[WORK TO COMPLETE]
Look through the listing and locate every line containing the word "games"; copy those lines.

[RECORDS FOR PROCESSING]

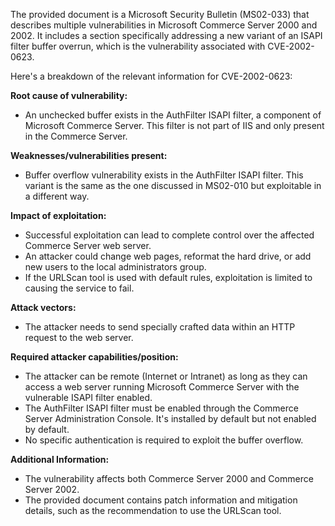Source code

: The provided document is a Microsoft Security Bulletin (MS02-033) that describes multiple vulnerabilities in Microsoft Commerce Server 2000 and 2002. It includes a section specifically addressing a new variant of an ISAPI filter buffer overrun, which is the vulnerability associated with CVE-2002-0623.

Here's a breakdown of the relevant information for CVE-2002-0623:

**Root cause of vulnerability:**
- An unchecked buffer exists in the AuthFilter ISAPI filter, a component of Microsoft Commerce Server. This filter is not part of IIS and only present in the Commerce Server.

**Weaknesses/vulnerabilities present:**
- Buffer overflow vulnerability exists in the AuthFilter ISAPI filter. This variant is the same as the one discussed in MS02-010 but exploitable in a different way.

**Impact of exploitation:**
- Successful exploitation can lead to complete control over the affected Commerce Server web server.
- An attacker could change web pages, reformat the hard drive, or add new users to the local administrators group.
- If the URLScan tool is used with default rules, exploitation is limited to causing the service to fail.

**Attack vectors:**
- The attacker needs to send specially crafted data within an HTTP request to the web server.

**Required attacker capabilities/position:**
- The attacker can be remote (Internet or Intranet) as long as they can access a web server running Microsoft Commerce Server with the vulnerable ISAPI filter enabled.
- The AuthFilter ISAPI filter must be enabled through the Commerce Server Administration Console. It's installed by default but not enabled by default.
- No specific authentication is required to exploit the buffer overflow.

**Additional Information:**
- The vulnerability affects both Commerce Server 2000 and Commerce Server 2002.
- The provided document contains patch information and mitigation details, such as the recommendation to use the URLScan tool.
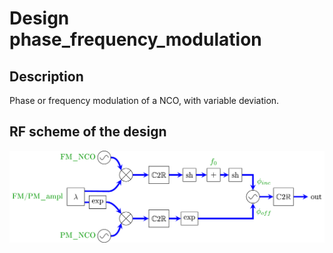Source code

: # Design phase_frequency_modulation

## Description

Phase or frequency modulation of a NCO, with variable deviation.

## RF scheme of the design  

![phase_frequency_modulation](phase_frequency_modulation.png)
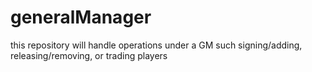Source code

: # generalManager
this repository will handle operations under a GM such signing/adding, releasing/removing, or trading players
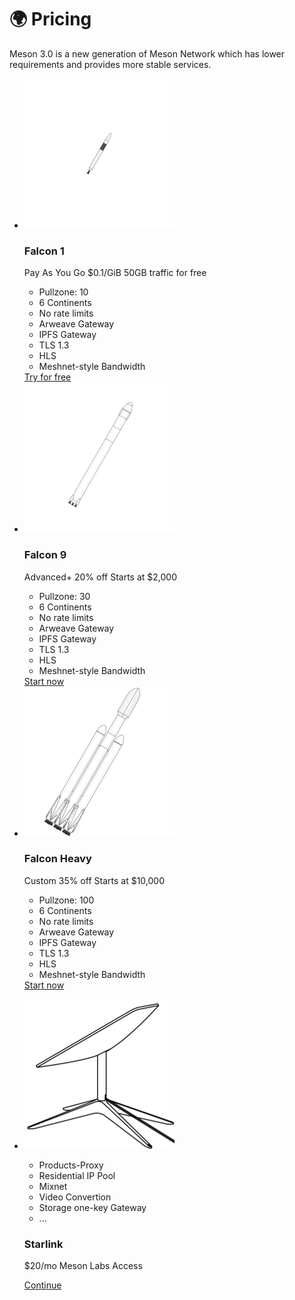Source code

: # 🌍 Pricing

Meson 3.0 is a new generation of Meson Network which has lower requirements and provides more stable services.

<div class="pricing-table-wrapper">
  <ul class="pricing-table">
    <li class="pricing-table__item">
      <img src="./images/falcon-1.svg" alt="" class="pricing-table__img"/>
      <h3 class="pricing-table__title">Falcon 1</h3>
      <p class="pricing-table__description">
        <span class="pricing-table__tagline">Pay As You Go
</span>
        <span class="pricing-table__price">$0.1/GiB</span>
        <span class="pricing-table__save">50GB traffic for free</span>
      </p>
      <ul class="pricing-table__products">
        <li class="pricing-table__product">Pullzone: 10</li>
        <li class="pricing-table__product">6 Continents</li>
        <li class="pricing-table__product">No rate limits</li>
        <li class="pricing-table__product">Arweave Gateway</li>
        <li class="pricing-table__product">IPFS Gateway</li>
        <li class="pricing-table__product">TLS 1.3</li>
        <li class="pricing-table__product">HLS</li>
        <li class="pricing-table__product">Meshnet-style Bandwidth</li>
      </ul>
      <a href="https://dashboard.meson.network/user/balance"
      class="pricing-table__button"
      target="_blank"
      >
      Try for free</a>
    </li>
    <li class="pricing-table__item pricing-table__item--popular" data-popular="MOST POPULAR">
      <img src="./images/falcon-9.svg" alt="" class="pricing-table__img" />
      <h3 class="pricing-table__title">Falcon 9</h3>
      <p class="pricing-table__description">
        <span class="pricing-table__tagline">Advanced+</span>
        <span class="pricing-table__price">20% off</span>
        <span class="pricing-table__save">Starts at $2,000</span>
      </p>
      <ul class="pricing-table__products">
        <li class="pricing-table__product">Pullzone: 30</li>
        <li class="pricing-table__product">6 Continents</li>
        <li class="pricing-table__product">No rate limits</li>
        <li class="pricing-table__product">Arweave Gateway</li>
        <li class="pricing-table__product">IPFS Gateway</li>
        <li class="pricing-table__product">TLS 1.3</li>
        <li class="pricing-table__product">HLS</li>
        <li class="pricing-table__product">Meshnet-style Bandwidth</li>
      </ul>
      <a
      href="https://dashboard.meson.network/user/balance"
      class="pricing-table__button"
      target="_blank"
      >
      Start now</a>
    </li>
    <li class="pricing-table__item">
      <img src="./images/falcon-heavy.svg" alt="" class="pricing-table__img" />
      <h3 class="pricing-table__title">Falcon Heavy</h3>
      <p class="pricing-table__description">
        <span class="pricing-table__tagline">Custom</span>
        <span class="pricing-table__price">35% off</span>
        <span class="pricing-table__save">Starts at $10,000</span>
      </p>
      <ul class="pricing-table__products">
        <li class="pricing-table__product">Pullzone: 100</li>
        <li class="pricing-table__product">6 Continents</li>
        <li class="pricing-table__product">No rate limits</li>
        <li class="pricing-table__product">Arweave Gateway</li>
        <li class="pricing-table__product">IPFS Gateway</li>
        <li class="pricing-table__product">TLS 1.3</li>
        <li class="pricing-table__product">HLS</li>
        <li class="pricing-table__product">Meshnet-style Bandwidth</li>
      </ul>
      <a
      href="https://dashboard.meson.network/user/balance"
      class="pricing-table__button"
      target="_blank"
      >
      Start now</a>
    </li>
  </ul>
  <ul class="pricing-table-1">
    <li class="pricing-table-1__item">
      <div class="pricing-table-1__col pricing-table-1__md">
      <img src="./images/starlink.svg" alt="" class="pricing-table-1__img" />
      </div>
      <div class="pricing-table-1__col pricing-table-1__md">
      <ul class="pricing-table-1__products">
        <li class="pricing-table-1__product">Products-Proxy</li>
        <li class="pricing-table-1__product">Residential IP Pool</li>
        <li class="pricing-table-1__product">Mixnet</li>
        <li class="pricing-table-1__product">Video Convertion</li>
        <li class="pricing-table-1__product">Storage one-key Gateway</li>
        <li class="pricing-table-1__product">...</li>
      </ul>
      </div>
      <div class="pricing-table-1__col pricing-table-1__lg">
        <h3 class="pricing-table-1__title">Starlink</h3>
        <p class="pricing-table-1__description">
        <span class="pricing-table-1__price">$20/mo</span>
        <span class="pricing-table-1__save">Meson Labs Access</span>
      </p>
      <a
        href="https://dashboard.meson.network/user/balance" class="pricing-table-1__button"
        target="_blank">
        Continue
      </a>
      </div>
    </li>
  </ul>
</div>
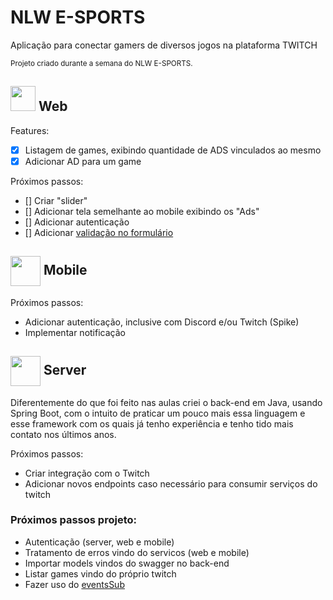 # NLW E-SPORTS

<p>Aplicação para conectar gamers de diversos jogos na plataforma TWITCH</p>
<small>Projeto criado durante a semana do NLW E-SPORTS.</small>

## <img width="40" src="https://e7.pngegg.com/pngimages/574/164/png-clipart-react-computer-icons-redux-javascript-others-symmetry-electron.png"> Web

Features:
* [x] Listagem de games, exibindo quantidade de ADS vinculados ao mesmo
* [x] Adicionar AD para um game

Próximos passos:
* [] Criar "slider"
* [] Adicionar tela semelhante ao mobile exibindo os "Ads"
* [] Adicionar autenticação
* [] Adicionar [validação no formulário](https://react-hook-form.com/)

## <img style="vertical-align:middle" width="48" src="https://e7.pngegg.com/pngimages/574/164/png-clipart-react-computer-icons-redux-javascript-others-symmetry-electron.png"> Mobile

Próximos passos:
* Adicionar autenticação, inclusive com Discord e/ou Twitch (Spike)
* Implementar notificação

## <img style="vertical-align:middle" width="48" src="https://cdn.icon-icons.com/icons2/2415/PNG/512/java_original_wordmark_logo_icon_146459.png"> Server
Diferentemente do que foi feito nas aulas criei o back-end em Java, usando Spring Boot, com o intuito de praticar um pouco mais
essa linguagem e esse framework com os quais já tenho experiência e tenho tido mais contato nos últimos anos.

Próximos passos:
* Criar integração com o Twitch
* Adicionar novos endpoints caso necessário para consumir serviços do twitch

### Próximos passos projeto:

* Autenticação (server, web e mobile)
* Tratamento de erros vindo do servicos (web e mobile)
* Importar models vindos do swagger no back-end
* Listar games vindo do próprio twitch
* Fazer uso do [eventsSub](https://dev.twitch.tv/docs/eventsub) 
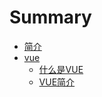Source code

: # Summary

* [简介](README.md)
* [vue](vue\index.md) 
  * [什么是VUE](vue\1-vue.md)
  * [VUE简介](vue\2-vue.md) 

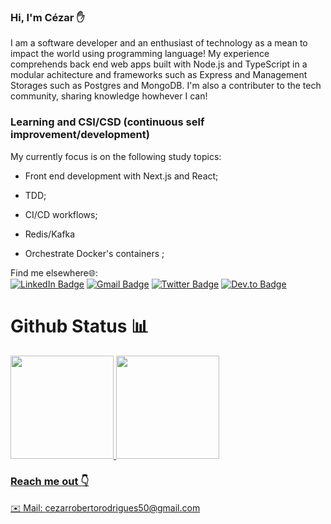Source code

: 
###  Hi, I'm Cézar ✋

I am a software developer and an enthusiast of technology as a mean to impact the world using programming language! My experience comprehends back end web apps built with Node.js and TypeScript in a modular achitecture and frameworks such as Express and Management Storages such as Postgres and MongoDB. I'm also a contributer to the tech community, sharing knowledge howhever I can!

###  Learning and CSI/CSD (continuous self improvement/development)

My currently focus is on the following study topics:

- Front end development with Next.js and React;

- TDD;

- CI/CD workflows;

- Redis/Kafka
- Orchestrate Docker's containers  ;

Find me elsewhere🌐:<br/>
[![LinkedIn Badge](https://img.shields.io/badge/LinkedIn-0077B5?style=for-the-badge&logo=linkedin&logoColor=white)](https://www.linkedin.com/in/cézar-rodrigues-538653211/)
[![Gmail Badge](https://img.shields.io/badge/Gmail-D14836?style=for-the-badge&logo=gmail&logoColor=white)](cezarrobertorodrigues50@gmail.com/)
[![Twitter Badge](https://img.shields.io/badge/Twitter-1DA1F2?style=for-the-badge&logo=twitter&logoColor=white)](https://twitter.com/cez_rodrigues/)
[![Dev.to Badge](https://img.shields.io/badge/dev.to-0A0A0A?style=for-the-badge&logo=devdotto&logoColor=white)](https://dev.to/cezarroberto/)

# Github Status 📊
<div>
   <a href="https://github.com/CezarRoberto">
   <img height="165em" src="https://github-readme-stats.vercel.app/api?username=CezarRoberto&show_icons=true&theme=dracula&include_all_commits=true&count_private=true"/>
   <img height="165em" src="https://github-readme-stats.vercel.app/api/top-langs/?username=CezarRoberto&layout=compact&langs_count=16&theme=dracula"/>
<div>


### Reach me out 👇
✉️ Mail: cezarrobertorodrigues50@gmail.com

[ANSWER SECTION]
* [x] Listagem de games, exibindo quantidade de ADS vinculados ao mesmo
* Listar games vindo do próprio twitch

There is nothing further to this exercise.